Mais c’est surtout en juin 2021 que les Guinéens ont vraiment espéré que Bouna Sarr allait jouer pour leur pays et cela suite à une descente du joueur à Conakry. Le latéral droit, évoluant au Bayern Munich, était invité par le président du Hafia Fc, Kerfalla Camara, candidat alors à la présidence de la Fédération guinéenne de football. Mais concernant les vraies raisons du séjour du binational en Guinée, on apprend que le dossier du Syli ne devrait pas être à l’ordre du jour de cette visite.

«Je suis en Guinée pour saluer mes parents. Parce que ça fait un bon moment je n’étais pas venu en Guinée. J’avais à cœur de venir voir mes parents. Maintenant je suis en Guinée sur invitation du président Kerfalla et ça fait plaisir d’être en Guinée. Nous sommes en vacances, donc nous ne sommes pas venus pour parler de football. Le temps viendra pour parler de tout ça. Mais pour le moment je suis en vacances. Mainte­nant pour ma venue en sélection de la Guinée, le moment venu on parlera de ça», avait tempéré le néo-Lion dans des propos rapportés par la page Facebook du Hafia Fc.

Guinée : 10 ans de traque sans succès

On connaît la suite. Ce sera d’ailleurs le dernier contact entre les dirigeants guinéens et le natif de Lyon, de parents guinéens qui seraient originaires de Gaoual dans la région de Boké.

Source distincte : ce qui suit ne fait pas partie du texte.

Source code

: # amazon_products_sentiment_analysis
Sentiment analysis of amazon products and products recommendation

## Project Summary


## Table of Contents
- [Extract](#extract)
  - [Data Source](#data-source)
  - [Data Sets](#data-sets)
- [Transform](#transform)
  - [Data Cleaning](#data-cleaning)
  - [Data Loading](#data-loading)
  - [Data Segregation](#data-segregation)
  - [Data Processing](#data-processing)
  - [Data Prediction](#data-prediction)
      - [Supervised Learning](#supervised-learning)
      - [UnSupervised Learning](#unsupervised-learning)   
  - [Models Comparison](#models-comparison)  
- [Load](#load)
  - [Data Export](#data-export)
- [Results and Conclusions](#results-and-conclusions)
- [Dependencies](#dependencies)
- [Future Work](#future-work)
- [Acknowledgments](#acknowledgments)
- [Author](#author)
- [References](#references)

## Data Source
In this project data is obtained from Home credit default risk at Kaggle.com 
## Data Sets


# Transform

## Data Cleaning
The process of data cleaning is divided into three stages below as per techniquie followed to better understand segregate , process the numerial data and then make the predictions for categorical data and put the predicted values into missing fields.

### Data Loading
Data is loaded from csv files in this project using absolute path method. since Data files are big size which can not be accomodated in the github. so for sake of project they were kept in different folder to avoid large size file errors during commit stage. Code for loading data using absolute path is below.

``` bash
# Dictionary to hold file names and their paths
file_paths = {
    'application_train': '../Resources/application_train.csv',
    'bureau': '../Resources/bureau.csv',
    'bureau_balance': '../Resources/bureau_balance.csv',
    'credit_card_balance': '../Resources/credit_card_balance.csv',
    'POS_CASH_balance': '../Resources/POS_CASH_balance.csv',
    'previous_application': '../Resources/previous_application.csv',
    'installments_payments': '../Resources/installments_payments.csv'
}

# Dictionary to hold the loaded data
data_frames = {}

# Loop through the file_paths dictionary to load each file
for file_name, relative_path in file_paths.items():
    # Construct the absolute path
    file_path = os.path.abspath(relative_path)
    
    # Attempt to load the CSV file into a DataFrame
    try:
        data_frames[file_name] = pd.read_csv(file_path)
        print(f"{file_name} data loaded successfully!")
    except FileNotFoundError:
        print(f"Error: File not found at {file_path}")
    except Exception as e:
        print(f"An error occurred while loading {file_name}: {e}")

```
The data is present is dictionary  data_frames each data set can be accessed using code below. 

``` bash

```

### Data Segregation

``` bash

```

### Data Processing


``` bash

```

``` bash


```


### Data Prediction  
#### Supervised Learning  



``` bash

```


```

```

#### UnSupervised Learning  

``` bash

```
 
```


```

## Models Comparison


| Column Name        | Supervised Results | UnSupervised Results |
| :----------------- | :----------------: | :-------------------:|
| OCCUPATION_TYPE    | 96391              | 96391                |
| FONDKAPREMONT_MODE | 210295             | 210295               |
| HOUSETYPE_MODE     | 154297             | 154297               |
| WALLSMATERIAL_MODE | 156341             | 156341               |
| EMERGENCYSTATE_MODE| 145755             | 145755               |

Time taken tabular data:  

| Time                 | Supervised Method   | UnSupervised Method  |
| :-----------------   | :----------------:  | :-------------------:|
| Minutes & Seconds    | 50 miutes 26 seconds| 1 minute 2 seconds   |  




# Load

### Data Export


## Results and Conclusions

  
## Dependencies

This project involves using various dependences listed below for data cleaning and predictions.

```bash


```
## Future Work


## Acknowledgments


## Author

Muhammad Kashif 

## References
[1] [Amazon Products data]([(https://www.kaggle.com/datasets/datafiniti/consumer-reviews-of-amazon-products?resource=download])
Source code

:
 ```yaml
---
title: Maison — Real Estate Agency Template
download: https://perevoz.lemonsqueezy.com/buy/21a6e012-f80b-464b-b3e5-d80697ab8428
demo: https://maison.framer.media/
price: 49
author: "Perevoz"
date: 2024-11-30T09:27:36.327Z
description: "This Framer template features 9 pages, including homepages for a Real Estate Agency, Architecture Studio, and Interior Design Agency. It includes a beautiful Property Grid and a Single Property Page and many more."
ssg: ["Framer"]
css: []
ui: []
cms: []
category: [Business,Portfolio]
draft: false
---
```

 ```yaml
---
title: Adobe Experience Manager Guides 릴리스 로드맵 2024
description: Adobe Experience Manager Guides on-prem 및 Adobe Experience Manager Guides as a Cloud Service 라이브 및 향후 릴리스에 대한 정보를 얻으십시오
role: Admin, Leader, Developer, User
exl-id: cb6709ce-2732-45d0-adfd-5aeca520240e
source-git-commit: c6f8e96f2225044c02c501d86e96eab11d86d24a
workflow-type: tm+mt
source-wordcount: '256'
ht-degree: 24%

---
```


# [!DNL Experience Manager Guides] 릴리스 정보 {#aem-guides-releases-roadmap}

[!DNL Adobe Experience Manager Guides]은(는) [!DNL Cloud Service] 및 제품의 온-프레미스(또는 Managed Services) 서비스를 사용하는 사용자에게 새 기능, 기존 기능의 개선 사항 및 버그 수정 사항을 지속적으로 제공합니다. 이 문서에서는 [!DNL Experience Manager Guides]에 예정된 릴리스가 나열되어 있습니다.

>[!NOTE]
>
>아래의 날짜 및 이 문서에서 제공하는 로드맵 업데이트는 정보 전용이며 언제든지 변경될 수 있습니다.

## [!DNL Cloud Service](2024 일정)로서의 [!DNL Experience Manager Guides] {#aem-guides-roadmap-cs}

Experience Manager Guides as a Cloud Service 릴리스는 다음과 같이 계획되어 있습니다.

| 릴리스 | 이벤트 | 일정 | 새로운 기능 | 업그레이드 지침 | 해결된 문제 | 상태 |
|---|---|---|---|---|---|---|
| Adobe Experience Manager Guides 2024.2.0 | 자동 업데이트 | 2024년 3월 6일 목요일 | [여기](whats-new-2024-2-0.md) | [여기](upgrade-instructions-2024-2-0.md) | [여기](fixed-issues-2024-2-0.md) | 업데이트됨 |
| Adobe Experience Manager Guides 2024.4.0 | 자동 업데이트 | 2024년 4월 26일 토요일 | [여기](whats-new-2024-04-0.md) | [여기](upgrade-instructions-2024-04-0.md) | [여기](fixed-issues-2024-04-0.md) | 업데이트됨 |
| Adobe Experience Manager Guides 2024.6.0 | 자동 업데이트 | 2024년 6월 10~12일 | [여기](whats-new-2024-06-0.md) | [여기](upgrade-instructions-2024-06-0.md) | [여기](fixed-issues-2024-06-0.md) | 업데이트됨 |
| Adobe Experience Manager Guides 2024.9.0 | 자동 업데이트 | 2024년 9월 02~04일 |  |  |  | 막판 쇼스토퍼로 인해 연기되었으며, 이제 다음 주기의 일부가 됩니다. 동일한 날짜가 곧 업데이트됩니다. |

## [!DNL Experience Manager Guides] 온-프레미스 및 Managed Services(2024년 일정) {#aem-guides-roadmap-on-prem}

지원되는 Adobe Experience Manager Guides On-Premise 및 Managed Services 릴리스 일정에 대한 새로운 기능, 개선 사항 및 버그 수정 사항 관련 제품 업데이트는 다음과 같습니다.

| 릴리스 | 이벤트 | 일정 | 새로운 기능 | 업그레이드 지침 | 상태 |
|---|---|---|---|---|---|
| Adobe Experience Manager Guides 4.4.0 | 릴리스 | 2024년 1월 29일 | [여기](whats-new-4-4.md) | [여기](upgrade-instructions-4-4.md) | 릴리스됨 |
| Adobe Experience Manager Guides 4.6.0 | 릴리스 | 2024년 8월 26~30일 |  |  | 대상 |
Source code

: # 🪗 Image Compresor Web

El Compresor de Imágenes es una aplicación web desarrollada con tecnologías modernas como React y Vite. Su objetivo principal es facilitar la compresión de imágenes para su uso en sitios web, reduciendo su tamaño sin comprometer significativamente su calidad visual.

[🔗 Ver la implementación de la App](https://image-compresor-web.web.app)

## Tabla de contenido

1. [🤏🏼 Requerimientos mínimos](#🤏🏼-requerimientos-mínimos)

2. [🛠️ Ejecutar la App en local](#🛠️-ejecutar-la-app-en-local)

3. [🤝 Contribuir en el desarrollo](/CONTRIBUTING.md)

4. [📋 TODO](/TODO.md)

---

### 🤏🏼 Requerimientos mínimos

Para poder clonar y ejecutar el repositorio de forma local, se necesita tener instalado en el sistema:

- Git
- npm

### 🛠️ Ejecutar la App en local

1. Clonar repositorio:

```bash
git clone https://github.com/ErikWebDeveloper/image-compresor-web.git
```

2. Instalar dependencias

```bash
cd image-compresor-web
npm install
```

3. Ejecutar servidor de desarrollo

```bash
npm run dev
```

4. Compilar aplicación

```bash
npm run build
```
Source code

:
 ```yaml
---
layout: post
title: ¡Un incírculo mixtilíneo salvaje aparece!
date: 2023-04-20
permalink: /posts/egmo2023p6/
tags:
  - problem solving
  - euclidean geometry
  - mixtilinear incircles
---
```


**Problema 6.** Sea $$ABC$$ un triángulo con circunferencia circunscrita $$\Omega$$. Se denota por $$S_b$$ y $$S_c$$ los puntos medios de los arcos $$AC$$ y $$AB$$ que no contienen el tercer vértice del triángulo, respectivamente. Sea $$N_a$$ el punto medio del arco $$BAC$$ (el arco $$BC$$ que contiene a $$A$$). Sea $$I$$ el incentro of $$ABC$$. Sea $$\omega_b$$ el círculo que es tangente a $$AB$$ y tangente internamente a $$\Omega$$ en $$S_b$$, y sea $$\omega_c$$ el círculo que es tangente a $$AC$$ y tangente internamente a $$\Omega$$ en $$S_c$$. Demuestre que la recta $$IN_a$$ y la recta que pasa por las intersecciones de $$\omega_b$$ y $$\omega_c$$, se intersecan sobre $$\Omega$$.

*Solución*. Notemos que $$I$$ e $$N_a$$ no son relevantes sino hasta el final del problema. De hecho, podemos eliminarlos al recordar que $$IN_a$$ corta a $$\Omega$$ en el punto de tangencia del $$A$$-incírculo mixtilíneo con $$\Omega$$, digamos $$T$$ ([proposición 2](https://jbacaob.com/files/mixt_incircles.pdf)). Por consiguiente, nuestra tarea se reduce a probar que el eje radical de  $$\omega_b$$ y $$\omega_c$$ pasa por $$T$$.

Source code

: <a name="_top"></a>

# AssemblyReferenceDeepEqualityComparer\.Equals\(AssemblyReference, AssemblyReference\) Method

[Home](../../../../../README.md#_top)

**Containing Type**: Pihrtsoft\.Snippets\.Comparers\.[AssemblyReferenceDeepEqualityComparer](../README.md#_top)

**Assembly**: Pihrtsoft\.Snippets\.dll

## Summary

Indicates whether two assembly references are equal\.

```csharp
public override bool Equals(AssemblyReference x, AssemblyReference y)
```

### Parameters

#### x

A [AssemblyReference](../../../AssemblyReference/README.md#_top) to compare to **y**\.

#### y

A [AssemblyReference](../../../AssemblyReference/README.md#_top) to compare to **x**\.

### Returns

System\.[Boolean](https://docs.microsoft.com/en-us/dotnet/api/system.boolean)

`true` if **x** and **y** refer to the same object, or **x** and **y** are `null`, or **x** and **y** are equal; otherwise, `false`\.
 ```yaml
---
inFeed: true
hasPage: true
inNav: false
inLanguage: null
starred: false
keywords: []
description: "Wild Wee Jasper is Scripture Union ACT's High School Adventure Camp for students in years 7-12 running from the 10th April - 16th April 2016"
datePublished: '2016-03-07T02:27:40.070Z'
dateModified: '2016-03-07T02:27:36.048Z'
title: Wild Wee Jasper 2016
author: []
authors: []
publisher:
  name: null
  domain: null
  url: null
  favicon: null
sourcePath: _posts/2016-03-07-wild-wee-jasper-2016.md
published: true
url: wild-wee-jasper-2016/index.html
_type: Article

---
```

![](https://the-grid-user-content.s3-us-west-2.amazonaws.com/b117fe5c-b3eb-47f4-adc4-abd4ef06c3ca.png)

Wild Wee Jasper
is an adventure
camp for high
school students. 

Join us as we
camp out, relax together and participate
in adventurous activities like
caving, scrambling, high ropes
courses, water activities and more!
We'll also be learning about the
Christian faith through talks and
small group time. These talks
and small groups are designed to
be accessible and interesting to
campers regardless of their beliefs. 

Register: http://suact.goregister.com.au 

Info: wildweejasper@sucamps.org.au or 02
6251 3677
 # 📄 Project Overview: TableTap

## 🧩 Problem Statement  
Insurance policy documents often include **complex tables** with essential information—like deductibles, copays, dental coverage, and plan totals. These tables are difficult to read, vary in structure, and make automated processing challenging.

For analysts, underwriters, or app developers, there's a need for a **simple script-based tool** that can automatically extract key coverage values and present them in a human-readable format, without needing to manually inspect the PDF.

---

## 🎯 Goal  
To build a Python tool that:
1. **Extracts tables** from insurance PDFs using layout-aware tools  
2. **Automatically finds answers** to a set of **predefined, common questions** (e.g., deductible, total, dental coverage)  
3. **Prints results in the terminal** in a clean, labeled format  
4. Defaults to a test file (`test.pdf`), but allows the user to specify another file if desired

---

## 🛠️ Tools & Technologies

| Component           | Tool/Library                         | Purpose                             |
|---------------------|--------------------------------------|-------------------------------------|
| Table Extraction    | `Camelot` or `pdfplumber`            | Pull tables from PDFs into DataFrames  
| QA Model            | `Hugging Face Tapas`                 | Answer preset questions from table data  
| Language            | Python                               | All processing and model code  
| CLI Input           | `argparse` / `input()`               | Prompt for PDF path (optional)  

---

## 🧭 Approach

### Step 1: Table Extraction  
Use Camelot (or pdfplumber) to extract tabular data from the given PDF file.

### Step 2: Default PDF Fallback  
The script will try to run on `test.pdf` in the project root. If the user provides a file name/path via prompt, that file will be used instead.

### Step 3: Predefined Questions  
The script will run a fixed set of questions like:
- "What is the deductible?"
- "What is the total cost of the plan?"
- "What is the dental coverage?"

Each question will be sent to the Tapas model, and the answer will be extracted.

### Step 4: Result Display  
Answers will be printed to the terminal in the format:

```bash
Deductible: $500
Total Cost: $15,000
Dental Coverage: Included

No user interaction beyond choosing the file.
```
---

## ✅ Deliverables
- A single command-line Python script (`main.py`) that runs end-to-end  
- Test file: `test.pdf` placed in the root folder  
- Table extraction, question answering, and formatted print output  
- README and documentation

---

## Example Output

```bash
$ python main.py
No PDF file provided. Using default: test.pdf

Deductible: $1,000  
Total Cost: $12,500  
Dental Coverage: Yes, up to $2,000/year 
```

Après sa convocation, son agent Touti Mendy a estimé que c’était le moment opportun pour son joueur de rejoindre les Lions du Sénégal : «C’est un joueur pour lequel Aliou Cissé était toujours intéressé et c’est une continuité. Il fallait juste trouver le bon moment. Il (Cissé) avait croisé mon frère (Etienne Mendy) en début d’année, vers février-mars, et ils avaient évoqué cela. Il y avait eu des échanges la saison passée, mais Bouna était blessé au genou et cela n’avait pas pu se faire. Ce n’était pas intéressant de prendre un joueur qui n’était pas à 100%. Cette année, il n’était plus blessé et le contact a été rétabli en septembre pour voir où il en était. Finalement la décision a été prise.»

Après donc une traque de plus de 10 ans, le Syli National de Guinée s’est fait doubler par le Sénégal de Aliou Cissé qui a su convaincre le néo-Lion qui a bien choisi le bon moment pour atterrir dans la Tanière et s’offrir sa première Can. Une Can que le latéral, Bouna Sarr, a bien débutée par un succès face aux Warriors et une bonne prestation à son poste de prédilection, celui d’excentré droit.

Vendredi, il devra confirmer face à des joueurs guinéens qui a coup sûr vont tenter de lui glisser… des peaux de banane.